# Not understanding 3 shirt minimum with Teespring



## brettw777 (Jun 25, 2016)

I went to Teespring and uploaded my design. It said I had a 50 shirt minimum. Okay, I get that. As as experiment, I acted as a buyer and wanted to see how the checkout process worked and the shipping amount. It would not let me check out without a 3 shirt minimum order. What? 

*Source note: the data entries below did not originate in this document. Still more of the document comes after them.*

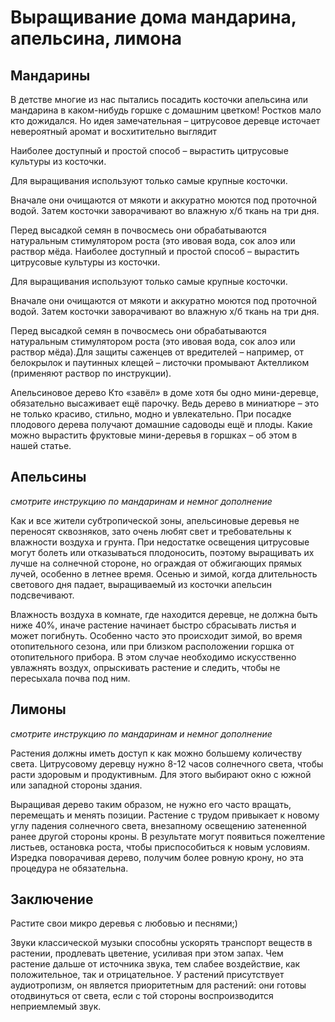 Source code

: # Выращивание дома мандарина, апельсина, лимона

## Мандарины

В детстве многие из нас пытались посадить косточки апельсина или мандарина в каком-нибудь горшке с домашним цветком! Ростков мало кто дожидался. Но идея замечательная – цитрусовое деревце источает невероятный аромат и восхитительно выглядит

Наиболее доступный и простой способ – вырастить цитрусовые культуры из косточки.

Для выращивания используют только самые крупные косточки.

Вначале они очищаются от мякоти и аккуратно моются под проточной водой. Затем косточки заворачивают во влажную х/б ткань на три дня.

Перед высадкой семян в почвосмесь они обрабатываются натуральным стимулятором роста (это ивовая вода, сок алоэ или раствор мёда.
Наиболее доступный и простой способ – вырастить цитрусовые культуры из косточки.

Для выращивания используют только самые крупные косточки.

Вначале они очищаются от мякоти и аккуратно моются под проточной водой. Затем косточки заворачивают во влажную х/б ткань на три дня.

Перед высадкой семян в почвосмесь они обрабатываются натуральным стимулятором роста (это ивовая вода, сок алоэ или раствор мёда).Для защиты саженцев от вредителей – например, от белокрылок и паутинных клещей – листочки промывают Актелликом (применяют раствор по инструкции).

Апельсиновое дерево
Кто «завёл» в доме хотя бы одно мини-деревце, обязательно высаживает ещё парочку. Ведь дерево в миниатюре – это не только красиво, стильно, модно и увлекательно. При посадке плодового дерева получают домашние садоводы ещё и плоды. Какие можно вырастить фруктовые мини-деревья в горшках – об этом в нашей статье.

## Апельсины

_смотрите инструкцию по мандаринам и немног дополнение_

Как и все жители субтропической зоны, апельсиновые деревья не переносят сквозняков, зато очень любят свет и требовательны к влажности воздуха и грунта. При недостатке освещения цитрусовые могут болеть или отказываться плодоносить, поэтому выращивать их лучше на солнечной стороне, но ограждая от обжигающих прямых лучей, особенно в летнее время. Осенью и зимой, когда длительность светового дня падает, выращиваемый из косточки апельсин подсвечивают.

Влажность воздуха в комнате, где находится деревце, не должна быть ниже 40%, иначе растение начинает быстро сбрасывать листья и может погибнуть. Особенно часто это происходит зимой, во время отопительного сезона, или при близком расположении горшка от отопительного прибора. В этом случае необходимо искусственно увлажнять воздух, опрыскивать растение и следить, чтобы не пересыхала почва под ним.

## Лимоны

_смотрите инструкцию по мандаринам и немног дополнение_

Растения должны иметь доступ к как можно большему количеству света. Цитрусовому деревцу нужно 8-12 часов солнечного света, чтобы расти здоровым и продуктивным. Для этого выбирают окно с южной или западной стороны здания.

Выращивая дерево таким образом, не нужно его часто вращать, перемещать и менять позиции. Растение с трудом привыкает к новому углу падения солнечного света, внезапному освещению затененной ранее другой стороны кроны. В результате могут появиться пожелтение листьев, остановка роста, чтобы приспособиться к новым условиям. Изредка поворачивая дерево, получим более ровную крону, но эта процедура не обязательна.

## Заключение

Растите свои микро деревья с любовью и песнями;)

Звуки классической музыки способны ускорять транспорт веществ в растении, продлевать цветение, усиливая при этом запах. Чем растение дальше от источника звука, тем слабее воздействие, как положительное, так и отрицательное. У растений присутствует аудиотропизм, он является приоритетным для растений: они готовы отодвинуться от света, если с той стороны воспроизводится неприемлемый звук.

What am I missing here? How can any buyer want 3 of the same shirts for themselves? Who could possibly sell shirts on Teespring like that? I would never want that. Someone, please tell me what I am missing.


----------



## BeadyEyeGraphics (Jan 2, 2015)

No idea as I am new to Teespring as well. Did you try to place any kind of a rush order if that's even an option there? If so 3 is probably their actual production minimum, not 50.


----------



## brettw777 (Jun 25, 2016)

No, I think I might be getting that because I did not complete the design as a seller, click on it and then attempt to buy one. What I did was I kind of started over as a buyer giving it my own design (the same one) and maybe it was treating me totally different since I was not actually buying it from myself after all. I assume that was the problem. Thanks.


----------



## GTP30 (Dec 18, 2015)

Are you sure it's telling you that you have to purchase 3 or that it won't print until there are at least 3 purchases?


----------



## brettw777 (Jun 25, 2016)

GTP30 said:


> Are you sure it's telling you that you have to purchase 3 or that it won't print until there are at least 3 purchases?


No, that is not it. I was correct in the last post. It is all good now...but no sales . On the other hand, I have done nothing to promote it yet.


----------



## Kenneth59 (Sep 28, 2013)

why even deal with massive companies like that when there are untold amount of small independent shops that always need business.


----------